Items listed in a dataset
=-=-=

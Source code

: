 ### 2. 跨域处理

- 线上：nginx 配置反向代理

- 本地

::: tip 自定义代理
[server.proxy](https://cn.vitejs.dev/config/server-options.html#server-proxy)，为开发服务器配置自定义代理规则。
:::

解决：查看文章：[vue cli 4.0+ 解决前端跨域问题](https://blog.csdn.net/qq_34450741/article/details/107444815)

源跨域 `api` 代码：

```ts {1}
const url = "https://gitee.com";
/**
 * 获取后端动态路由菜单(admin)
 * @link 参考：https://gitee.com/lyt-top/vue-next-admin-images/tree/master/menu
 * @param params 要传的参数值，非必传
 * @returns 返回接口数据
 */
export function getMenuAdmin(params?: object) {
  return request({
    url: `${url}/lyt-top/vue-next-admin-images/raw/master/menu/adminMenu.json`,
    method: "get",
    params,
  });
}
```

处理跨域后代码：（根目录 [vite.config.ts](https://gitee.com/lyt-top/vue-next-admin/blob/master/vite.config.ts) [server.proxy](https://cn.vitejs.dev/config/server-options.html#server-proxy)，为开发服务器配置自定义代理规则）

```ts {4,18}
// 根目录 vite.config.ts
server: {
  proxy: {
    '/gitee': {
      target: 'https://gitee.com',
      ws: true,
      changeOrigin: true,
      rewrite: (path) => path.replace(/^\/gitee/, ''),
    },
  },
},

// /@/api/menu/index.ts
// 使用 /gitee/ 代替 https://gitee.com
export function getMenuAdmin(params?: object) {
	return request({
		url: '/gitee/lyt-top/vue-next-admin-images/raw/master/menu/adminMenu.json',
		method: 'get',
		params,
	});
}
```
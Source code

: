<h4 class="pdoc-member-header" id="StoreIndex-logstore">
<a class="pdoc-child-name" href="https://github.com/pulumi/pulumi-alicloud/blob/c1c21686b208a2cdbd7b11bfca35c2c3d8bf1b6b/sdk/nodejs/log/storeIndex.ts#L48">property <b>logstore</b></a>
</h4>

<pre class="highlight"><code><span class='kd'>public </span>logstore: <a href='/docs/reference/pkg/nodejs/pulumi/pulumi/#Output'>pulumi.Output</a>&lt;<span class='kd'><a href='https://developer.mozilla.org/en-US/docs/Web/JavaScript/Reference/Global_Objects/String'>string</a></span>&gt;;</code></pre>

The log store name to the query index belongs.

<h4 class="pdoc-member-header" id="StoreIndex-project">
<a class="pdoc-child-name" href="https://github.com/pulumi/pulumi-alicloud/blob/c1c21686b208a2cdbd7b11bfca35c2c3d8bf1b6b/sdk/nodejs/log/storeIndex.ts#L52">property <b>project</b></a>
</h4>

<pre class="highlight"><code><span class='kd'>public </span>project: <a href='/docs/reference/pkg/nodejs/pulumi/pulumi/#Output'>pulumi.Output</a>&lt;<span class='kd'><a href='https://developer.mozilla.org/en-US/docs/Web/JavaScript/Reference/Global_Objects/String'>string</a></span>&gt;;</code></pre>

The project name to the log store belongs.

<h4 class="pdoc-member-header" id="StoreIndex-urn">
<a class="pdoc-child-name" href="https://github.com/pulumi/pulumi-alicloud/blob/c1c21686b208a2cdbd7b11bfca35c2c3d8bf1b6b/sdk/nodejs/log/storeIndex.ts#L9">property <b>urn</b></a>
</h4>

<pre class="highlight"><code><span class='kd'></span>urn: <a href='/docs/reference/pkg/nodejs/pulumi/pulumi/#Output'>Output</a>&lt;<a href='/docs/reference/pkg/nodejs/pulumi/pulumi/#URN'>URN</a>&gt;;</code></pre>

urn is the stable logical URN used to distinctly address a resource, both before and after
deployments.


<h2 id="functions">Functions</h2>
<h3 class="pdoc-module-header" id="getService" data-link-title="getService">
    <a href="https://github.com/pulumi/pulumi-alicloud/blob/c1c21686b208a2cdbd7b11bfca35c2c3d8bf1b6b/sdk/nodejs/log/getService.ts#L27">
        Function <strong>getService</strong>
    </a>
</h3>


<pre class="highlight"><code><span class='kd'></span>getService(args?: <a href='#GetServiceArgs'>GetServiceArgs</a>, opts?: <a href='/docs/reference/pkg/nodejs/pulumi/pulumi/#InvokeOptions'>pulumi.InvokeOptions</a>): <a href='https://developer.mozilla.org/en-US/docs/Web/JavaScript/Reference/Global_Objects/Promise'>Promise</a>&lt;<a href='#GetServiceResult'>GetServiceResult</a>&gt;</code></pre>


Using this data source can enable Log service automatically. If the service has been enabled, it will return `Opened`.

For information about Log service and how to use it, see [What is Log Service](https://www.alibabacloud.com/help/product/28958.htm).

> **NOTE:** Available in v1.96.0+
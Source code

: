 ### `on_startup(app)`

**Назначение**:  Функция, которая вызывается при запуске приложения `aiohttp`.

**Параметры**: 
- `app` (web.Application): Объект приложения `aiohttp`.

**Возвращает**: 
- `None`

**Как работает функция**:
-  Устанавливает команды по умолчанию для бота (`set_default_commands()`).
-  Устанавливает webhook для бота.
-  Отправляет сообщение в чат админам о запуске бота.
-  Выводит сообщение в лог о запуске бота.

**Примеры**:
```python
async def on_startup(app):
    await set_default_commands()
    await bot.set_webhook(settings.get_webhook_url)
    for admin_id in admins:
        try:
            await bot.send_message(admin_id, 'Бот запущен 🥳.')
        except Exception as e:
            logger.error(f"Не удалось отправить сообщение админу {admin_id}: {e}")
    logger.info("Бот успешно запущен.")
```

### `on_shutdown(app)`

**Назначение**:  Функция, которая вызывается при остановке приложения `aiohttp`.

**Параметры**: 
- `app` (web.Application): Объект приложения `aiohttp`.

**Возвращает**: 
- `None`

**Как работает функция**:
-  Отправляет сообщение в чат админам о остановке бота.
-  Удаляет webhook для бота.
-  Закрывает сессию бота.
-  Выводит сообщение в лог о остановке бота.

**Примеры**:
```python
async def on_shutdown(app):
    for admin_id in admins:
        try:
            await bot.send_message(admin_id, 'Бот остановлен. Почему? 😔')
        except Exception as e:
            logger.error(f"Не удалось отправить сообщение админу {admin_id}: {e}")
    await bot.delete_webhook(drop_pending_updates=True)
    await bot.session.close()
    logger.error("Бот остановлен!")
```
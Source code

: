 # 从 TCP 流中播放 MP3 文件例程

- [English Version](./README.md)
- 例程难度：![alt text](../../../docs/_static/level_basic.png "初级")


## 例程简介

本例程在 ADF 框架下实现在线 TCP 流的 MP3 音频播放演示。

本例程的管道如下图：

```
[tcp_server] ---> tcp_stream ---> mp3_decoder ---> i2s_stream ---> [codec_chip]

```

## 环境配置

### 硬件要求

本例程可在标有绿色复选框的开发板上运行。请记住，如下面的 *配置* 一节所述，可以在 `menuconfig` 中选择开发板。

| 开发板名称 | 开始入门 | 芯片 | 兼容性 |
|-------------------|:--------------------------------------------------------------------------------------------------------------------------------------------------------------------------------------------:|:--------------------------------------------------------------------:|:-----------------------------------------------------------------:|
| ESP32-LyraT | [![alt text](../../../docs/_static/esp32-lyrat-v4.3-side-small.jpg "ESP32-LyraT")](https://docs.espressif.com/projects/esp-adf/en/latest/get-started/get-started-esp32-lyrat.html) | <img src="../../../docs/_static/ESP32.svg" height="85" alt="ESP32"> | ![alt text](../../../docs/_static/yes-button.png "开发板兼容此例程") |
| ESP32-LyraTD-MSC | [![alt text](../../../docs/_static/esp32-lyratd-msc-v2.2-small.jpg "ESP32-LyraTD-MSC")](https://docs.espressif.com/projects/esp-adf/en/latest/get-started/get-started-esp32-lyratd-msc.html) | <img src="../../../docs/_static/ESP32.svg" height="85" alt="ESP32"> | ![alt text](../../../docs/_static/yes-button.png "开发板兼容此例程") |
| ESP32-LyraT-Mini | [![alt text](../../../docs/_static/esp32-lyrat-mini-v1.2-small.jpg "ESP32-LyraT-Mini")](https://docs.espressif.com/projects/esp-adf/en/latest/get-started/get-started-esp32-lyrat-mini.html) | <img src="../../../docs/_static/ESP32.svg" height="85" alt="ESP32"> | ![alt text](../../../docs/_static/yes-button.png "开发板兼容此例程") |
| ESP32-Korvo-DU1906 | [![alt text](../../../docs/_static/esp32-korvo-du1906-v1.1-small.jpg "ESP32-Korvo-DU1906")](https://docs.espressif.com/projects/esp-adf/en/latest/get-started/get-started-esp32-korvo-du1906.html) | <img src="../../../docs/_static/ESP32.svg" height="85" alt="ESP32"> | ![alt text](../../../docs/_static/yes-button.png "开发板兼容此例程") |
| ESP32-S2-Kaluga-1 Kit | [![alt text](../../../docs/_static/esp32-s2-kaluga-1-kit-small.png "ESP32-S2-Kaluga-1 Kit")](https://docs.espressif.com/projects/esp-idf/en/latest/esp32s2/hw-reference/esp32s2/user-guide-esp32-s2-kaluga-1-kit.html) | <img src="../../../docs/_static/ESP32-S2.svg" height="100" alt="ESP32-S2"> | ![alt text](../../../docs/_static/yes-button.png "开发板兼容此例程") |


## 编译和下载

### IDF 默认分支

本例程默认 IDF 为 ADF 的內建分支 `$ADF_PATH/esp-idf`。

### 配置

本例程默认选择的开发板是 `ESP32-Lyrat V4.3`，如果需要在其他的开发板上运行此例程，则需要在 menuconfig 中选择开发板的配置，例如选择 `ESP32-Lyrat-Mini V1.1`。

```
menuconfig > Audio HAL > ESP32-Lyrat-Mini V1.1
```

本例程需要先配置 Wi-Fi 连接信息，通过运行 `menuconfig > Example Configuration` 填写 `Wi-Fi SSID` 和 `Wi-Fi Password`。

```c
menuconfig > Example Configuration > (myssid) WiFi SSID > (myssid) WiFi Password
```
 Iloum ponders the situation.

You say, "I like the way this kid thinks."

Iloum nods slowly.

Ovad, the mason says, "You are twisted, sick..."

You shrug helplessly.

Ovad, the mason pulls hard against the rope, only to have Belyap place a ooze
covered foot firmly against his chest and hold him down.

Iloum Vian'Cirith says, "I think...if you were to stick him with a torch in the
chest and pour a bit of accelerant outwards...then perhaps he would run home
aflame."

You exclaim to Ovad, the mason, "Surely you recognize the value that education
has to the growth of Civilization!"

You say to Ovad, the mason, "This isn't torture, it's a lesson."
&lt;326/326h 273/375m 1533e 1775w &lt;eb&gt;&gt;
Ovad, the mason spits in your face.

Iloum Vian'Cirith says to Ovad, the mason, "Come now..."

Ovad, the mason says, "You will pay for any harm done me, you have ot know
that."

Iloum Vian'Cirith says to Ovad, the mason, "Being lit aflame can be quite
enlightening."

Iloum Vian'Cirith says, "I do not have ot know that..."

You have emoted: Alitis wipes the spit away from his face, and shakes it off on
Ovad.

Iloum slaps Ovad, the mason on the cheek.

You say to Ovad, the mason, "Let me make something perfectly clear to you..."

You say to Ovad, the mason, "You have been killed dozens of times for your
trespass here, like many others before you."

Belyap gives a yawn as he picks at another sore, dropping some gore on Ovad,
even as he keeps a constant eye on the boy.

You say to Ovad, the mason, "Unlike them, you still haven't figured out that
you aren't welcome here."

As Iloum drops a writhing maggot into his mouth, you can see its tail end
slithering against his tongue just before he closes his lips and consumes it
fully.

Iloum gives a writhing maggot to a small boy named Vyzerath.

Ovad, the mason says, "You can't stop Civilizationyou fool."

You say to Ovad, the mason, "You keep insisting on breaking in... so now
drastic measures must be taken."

=-=-=

- Exercise objective
Copy out every line above where "link" is present.

- Task output
 * @link 参考：https://gitee.com/lyt-top/vue-next-admin-images/tree/master/menu
<h3 class="pdoc-module-header" id="getService" data-link-title="getService">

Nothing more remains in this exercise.